TO DO: I need the number of lines in the following entries that hold the word "больших", and no other text.

Stored entries:
╭──
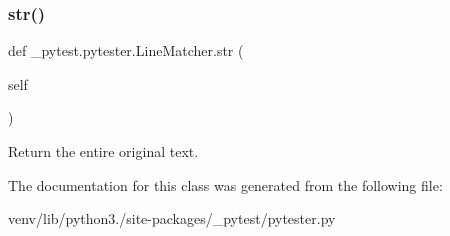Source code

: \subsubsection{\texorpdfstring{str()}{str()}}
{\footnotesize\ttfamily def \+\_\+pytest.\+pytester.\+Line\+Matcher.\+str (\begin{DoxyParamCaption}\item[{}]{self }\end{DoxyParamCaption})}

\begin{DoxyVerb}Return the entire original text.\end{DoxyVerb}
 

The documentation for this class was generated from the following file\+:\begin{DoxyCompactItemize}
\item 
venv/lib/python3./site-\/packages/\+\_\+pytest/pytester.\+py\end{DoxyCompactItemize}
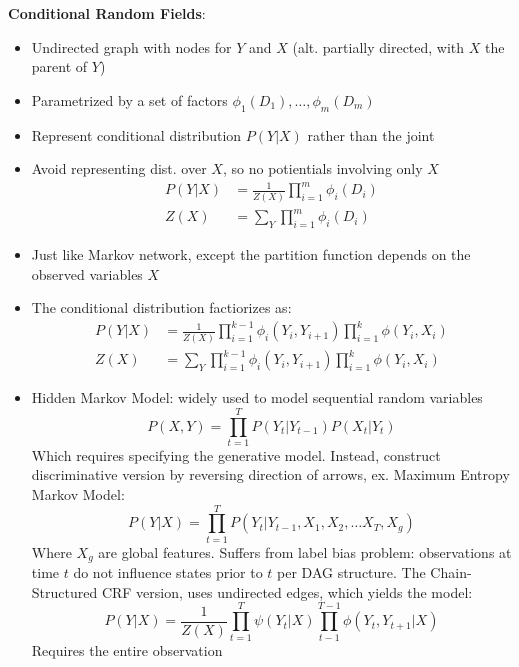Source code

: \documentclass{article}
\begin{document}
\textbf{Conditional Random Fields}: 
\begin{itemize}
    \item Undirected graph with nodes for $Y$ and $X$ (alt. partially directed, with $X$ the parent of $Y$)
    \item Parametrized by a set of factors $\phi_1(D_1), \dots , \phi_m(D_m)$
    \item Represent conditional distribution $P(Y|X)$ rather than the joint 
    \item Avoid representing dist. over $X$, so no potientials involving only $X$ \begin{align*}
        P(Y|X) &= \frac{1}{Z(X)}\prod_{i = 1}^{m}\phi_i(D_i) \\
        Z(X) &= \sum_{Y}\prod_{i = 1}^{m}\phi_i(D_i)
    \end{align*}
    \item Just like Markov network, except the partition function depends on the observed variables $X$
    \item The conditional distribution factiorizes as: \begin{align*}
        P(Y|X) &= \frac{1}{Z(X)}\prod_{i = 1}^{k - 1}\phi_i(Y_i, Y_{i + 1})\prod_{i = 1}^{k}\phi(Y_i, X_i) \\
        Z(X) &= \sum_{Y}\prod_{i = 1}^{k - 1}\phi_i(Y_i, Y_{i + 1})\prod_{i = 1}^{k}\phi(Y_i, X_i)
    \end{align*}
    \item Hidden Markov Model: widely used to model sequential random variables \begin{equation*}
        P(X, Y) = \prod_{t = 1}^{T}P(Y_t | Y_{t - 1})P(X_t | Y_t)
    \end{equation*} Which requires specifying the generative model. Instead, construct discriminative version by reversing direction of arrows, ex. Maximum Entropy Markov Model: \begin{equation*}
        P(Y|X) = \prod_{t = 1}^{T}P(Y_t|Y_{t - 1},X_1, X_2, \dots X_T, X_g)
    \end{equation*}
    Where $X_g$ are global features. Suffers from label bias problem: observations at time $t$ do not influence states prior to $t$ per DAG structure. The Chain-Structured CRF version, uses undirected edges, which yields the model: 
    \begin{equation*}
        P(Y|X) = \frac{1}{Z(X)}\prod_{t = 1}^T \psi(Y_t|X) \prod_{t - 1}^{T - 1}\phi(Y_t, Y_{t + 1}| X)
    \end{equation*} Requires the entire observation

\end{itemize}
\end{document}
╰──
╭──
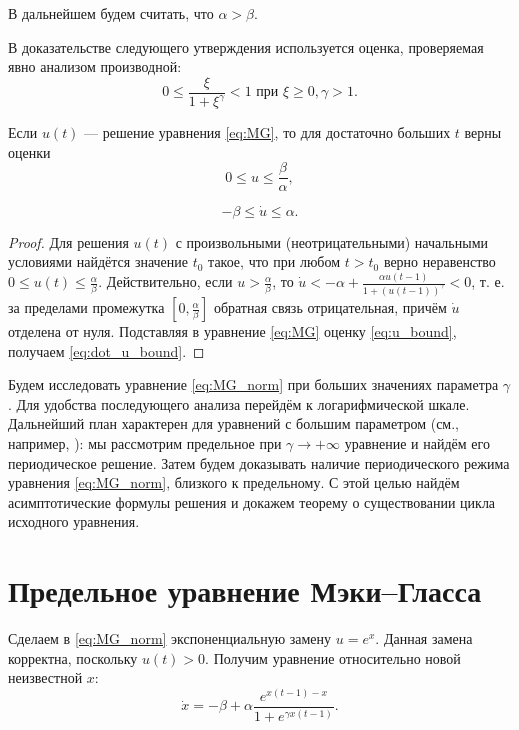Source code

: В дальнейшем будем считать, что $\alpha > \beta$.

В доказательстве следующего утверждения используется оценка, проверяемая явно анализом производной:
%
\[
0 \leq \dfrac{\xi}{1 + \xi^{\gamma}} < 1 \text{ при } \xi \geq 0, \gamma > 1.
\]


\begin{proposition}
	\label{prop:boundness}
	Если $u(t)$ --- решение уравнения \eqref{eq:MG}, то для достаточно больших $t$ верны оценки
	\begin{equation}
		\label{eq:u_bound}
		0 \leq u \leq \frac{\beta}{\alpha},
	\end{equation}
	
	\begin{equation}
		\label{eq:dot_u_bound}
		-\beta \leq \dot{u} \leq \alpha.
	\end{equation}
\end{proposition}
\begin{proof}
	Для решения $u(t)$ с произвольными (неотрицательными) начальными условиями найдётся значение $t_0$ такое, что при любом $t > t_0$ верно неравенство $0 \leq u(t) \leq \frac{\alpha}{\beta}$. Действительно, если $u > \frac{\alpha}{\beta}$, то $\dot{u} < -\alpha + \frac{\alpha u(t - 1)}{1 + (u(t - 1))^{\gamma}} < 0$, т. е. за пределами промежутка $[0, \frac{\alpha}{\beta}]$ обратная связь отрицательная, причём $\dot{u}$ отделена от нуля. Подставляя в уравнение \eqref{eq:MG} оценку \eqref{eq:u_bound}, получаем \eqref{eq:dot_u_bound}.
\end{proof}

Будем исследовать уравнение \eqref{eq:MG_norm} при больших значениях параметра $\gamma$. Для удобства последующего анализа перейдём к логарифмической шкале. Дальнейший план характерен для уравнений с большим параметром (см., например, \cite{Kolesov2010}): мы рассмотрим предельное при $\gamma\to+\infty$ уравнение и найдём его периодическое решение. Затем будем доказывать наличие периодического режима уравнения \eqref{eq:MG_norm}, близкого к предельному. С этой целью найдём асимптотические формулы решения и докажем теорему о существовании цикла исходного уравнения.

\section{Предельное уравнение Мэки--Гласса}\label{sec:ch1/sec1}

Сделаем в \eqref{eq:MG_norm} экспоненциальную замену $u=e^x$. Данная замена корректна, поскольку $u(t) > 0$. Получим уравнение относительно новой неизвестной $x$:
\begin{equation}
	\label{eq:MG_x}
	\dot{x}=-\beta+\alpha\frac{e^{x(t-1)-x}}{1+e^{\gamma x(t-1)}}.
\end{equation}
╰──
╭──
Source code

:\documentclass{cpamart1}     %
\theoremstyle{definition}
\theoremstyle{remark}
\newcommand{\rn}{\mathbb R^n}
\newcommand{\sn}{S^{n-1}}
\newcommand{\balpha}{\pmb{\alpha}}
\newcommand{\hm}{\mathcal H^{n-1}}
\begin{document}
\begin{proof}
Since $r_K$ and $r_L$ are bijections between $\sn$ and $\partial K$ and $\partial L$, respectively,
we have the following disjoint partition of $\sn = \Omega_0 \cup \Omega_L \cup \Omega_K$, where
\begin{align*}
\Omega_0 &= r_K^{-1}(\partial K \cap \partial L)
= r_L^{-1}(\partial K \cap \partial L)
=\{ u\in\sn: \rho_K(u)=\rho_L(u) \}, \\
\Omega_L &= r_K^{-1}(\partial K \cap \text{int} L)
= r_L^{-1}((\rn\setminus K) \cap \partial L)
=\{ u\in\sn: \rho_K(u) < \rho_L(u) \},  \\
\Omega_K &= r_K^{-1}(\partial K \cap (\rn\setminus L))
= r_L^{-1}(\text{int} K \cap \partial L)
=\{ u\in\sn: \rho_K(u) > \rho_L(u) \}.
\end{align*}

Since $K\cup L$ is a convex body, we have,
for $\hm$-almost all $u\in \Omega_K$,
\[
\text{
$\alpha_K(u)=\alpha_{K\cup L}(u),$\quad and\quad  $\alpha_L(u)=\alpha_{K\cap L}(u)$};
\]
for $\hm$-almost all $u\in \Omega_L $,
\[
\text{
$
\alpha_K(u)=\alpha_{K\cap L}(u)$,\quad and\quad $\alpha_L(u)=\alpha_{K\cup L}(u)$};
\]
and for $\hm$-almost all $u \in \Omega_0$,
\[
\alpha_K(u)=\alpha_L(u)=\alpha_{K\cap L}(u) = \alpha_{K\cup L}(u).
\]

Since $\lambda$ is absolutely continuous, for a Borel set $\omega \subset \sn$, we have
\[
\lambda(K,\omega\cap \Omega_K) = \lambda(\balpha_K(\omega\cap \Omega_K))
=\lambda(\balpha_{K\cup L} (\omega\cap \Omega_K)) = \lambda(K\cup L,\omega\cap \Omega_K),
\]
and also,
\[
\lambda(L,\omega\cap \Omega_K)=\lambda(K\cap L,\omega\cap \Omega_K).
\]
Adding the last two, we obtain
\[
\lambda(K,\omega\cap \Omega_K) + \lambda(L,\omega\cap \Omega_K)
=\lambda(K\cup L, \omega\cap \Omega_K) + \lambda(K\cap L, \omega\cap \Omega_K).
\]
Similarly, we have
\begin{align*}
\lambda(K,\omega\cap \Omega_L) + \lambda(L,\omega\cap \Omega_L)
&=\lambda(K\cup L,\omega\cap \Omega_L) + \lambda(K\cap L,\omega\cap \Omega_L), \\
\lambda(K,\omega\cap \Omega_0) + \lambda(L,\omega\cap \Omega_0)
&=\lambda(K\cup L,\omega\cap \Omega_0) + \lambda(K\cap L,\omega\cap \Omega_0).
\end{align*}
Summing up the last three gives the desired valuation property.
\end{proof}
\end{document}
╰──
EXERCISE SOLUTION: 2